(Task details) Scan the listing below for the word "Certificate" and copy every line where it occurs.

(Materials provided)
□ □ □ □ □

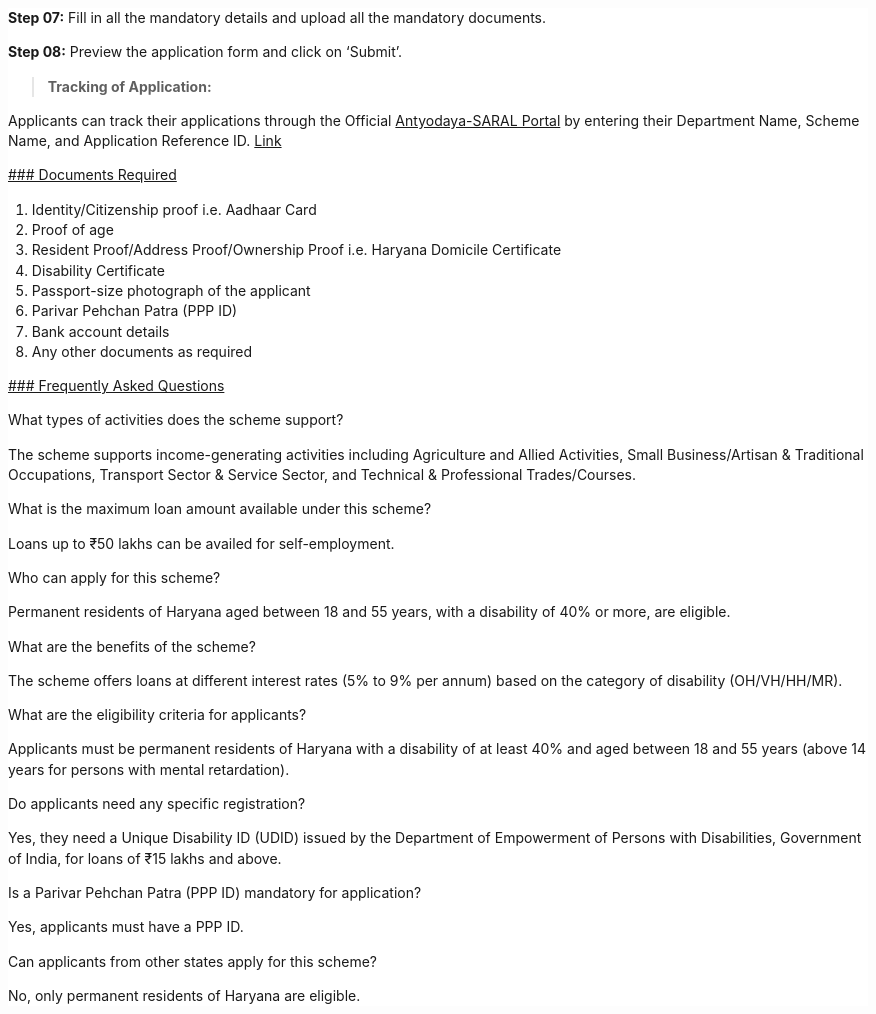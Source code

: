 **Step 07:** Fill in all the mandatory details and upload all the mandatory documents.

**Step 08:** Preview the application form and click on ‘Submit’.

> **Tracking of Application:**

Applicants can track their applications through the Official [Antyodaya-SARAL Portal](https://status.saralharyana.nic.in/) by entering their Department Name, Scheme Name, and Application Reference ID. [Link](https://status.saralharyana.nic.in/)﻿

[### Documents Required](https://www.myscheme.gov.in/schemes/sbstspddsy#documents-required)

1.  Identity/Citizenship proof i.e. Aadhaar Card
2.  Proof of age
3.  Resident Proof/Address Proof/Ownership Proof i.e. Haryana Domicile Certificate
4.  Disability Certificate
5.  Passport-size photograph of the applicant
6.  Parivar Pehchan Patra (PPP ID)
7.  Bank account details
8.  Any other documents as required

[### Frequently Asked Questions](https://www.myscheme.gov.in/schemes/sbstspddsy#faqs)

What types of activities does the scheme support?

The scheme supports income-generating activities including Agriculture and Allied Activities, Small Business/Artisan & Traditional Occupations, Transport Sector & Service Sector, and Technical & Professional Trades/Courses.

What is the maximum loan amount available under this scheme?

Loans up to ₹50 lakhs can be availed for self-employment.

Who can apply for this scheme?

Permanent residents of Haryana aged between 18 and 55 years, with a disability of 40% or more, are eligible.

What are the benefits of the scheme?

The scheme offers loans at different interest rates (5% to 9% per annum) based on the category of disability (OH/VH/HH/MR).

What are the eligibility criteria for applicants?

Applicants must be permanent residents of Haryana with a disability of at least 40% and aged between 18 and 55 years (above 14 years for persons with mental retardation).

Do applicants need any specific registration?

Yes, they need a Unique Disability ID (UDID) issued by the Department of Empowerment of Persons with Disabilities, Government of India, for loans of ₹15 lakhs and above.

Is a Parivar Pehchan Patra (PPP ID) mandatory for application?

Yes, applicants must have a PPP ID.

Can applicants from other states apply for this scheme?

No, only permanent residents of Haryana are eligible.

□ □ □ □ □

(Exercise answer)
3.  Resident Proof/Address Proof/Ownership Proof i.e. Haryana Domicile Certificate
4.  Disability Certificate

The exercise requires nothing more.